▸ Problem requirements: Restate the data below word for word, omitting pictures.

Stored data:
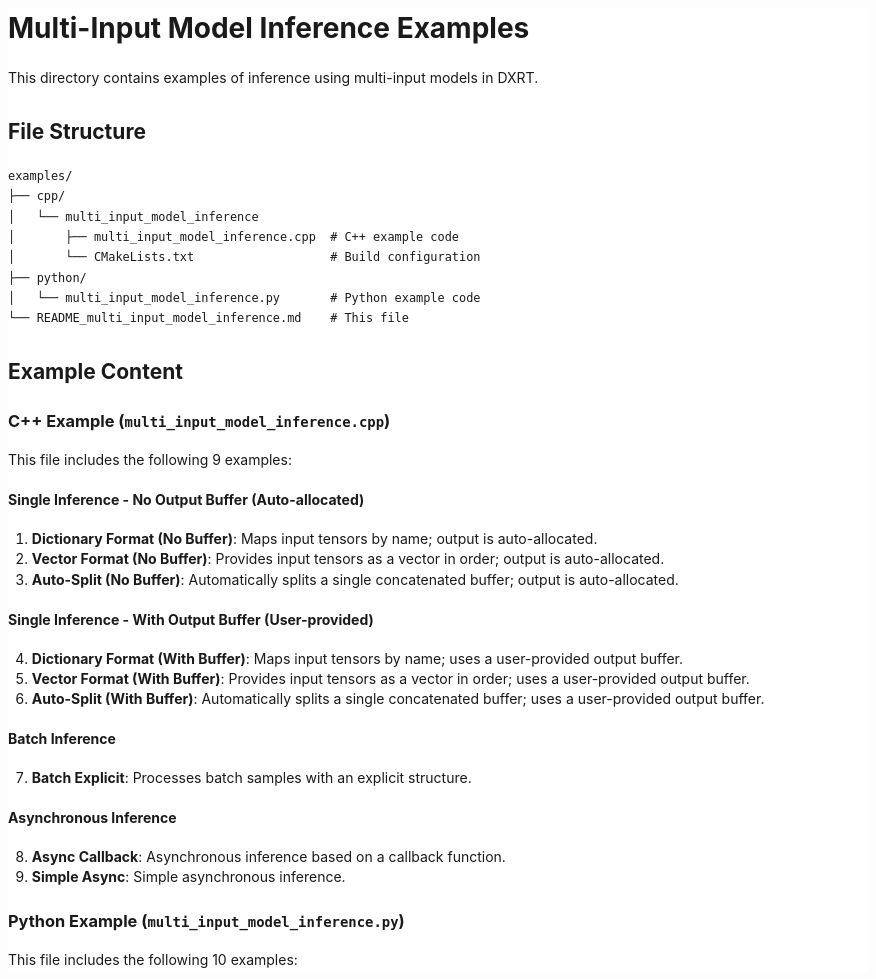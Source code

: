 # Multi-Input Model Inference Examples

This directory contains examples of inference using multi-input models in DXRT.

## File Structure

```
examples/
├── cpp/
│   └── multi_input_model_inference
│       ├── multi_input_model_inference.cpp  # C++ example code
│       └── CMakeLists.txt                   # Build configuration
├── python/
│   └── multi_input_model_inference.py       # Python example code
└── README_multi_input_model_inference.md    # This file
```

## Example Content

### C++ Example (`multi_input_model_inference.cpp`)

This file includes the following 9 examples:

#### Single Inference - No Output Buffer (Auto-allocated)

1.  **Dictionary Format (No Buffer)**: Maps input tensors by name; output is auto-allocated.
2.  **Vector Format (No Buffer)**: Provides input tensors as a vector in order; output is auto-allocated.
3.  **Auto-Split (No Buffer)**: Automatically splits a single concatenated buffer; output is auto-allocated.

#### Single Inference - With Output Buffer (User-provided)

4.  **Dictionary Format (With Buffer)**: Maps input tensors by name; uses a user-provided output buffer.
5.  **Vector Format (With Buffer)**: Provides input tensors as a vector in order; uses a user-provided output buffer.
6.  **Auto-Split (With Buffer)**: Automatically splits a single concatenated buffer; uses a user-provided output buffer.

#### Batch Inference

7.  **Batch Explicit**: Processes batch samples with an explicit structure.

#### Asynchronous Inference

8.  **Async Callback**: Asynchronous inference based on a callback function.
9.  **Simple Async**: Simple asynchronous inference.

### Python Example (`multi_input_model_inference.py`)

This file includes the following 10 examples:

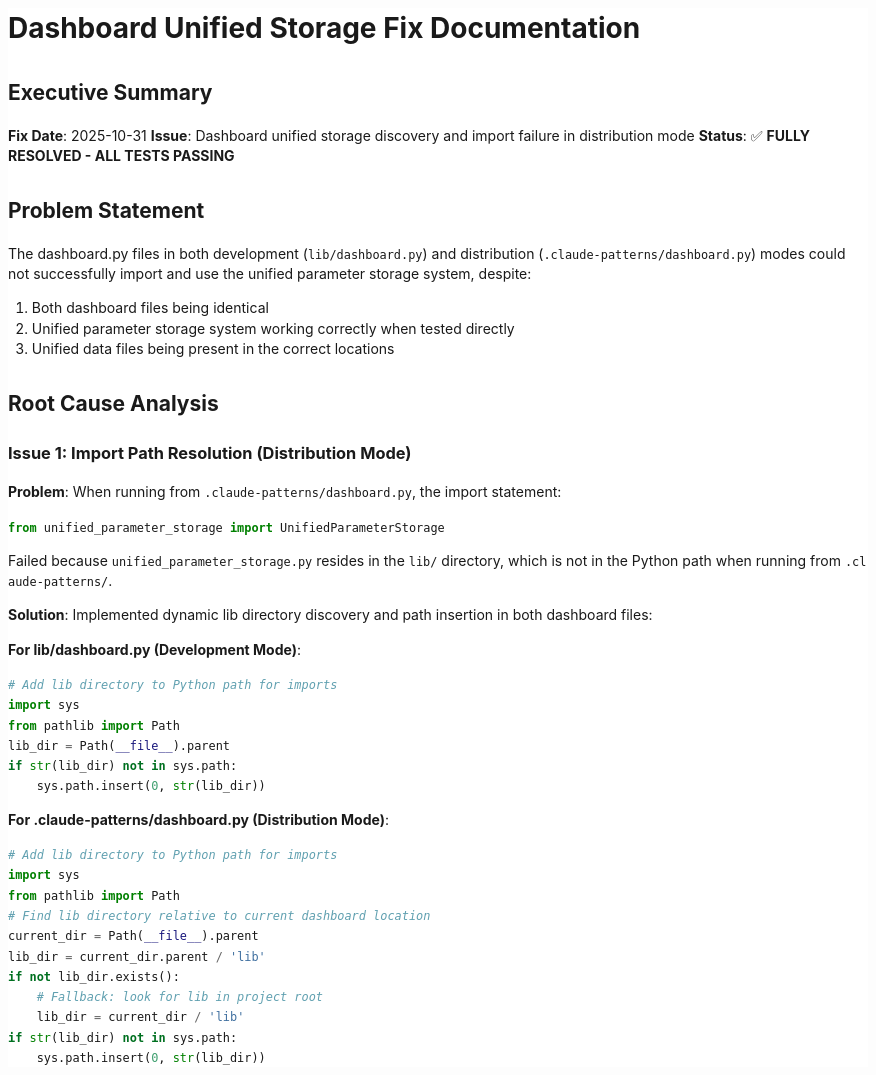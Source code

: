 # Dashboard Unified Storage Fix Documentation

## Executive Summary

**Fix Date**: 2025-10-31
**Issue**: Dashboard unified storage discovery and import failure in distribution mode
**Status**: ✅ **FULLY RESOLVED - ALL TESTS PASSING**

## Problem Statement

The dashboard.py files in both development (`lib/dashboard.py`) and distribution (`.claude-patterns/dashboard.py`) modes could not successfully import and use the unified parameter storage system, despite:

1. Both dashboard files being identical
2. Unified parameter storage system working correctly when tested directly
3. Unified data files being present in the correct locations

## Root Cause Analysis

### Issue 1: Import Path Resolution (Distribution Mode)

**Problem**: When running from `.claude-patterns/dashboard.py`, the import statement:
```python
from unified_parameter_storage import UnifiedParameterStorage
```
Failed because `unified_parameter_storage.py` resides in the `lib/` directory, which is not in the Python path when running from `.claude-patterns/`.

**Solution**: Implemented dynamic lib directory discovery and path insertion in both dashboard files:

**For lib/dashboard.py (Development Mode)**:
```python
# Add lib directory to Python path for imports
import sys
from pathlib import Path
lib_dir = Path(__file__).parent
if str(lib_dir) not in sys.path:
    sys.path.insert(0, str(lib_dir))
```

**For .claude-patterns/dashboard.py (Distribution Mode)**:
```python
# Add lib directory to Python path for imports
import sys
from pathlib import Path
# Find lib directory relative to current dashboard location
current_dir = Path(__file__).parent
lib_dir = current_dir.parent / 'lib'
if not lib_dir.exists():
    # Fallback: look for lib in project root
    lib_dir = current_dir / 'lib'
if str(lib_dir) not in sys.path:
    sys.path.insert(0, str(lib_dir))
```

▸ Exercise output:
Source code

: # Multi-Input Model Inference Examples

This directory contains examples of inference using multi-input models in DXRT.

## File Structure

```
examples/
├── cpp/
│   └── multi_input_model_inference
│       ├── multi_input_model_inference.cpp  # C++ example code
│       └── CMakeLists.txt                   # Build configuration
├── python/
│   └── multi_input_model_inference.py       # Python example code
└── README_multi_input_model_inference.md    # This file
```

## Example Content

### C++ Example (`multi_input_model_inference.cpp`)

This file includes the following 9 examples:

#### Single Inference - No Output Buffer (Auto-allocated)

1.  **Dictionary Format (No Buffer)**: Maps input tensors by name; output is auto-allocated.
2.  **Vector Format (No Buffer)**: Provides input tensors as a vector in order; output is auto-allocated.
3.  **Auto-Split (No Buffer)**: Automatically splits a single concatenated buffer; output is auto-allocated.

#### Single Inference - With Output Buffer (User-provided)

4.  **Dictionary Format (With Buffer)**: Maps input tensors by name; uses a user-provided output buffer.
5.  **Vector Format (With Buffer)**: Provides input tensors as a vector in order; uses a user-provided output buffer.
6.  **Auto-Split (With Buffer)**: Automatically splits a single concatenated buffer; uses a user-provided output buffer.

#### Batch Inference

7.  **Batch Explicit**: Processes batch samples with an explicit structure.

#### Asynchronous Inference

8.  **Async Callback**: Asynchronous inference based on a callback function.
9.  **Simple Async**: Simple asynchronous inference.

### Python Example (`multi_input_model_inference.py`)

This file includes the following 10 examples:

Source code

: # Dashboard Unified Storage Fix Documentation

## Executive Summary

**Fix Date**: 2025-10-31
**Issue**: Dashboard unified storage discovery and import failure in distribution mode
**Status**: ✅ **FULLY RESOLVED - ALL TESTS PASSING**

## Problem Statement

The dashboard.py files in both development (`lib/dashboard.py`) and distribution (`.claude-patterns/dashboard.py`) modes could not successfully import and use the unified parameter storage system, despite:

1. Both dashboard files being identical
2. Unified parameter storage system working correctly when tested directly
3. Unified data files being present in the correct locations

## Root Cause Analysis

### Issue 1: Import Path Resolution (Distribution Mode)

**Problem**: When running from `.claude-patterns/dashboard.py`, the import statement:
```python
from unified_parameter_storage import UnifiedParameterStorage
```
Failed because `unified_parameter_storage.py` resides in the `lib/` directory, which is not in the Python path when running from `.claude-patterns/`.

**Solution**: Implemented dynamic lib directory discovery and path insertion in both dashboard files:

**For lib/dashboard.py (Development Mode)**:
```python
# Add lib directory to Python path for imports
import sys
from pathlib import Path
lib_dir = Path(__file__).parent
if str(lib_dir) not in sys.path:
    sys.path.insert(0, str(lib_dir))
```

**For .claude-patterns/dashboard.py (Distribution Mode)**:
```python
# Add lib directory to Python path for imports
import sys
from pathlib import Path
# Find lib directory relative to current dashboard location
current_dir = Path(__file__).parent
lib_dir = current_dir.parent / 'lib'
if not lib_dir.exists():
    # Fallback: look for lib in project root
    lib_dir = current_dir / 'lib'
if str(lib_dir) not in sys.path:
    sys.path.insert(0, str(lib_dir))
```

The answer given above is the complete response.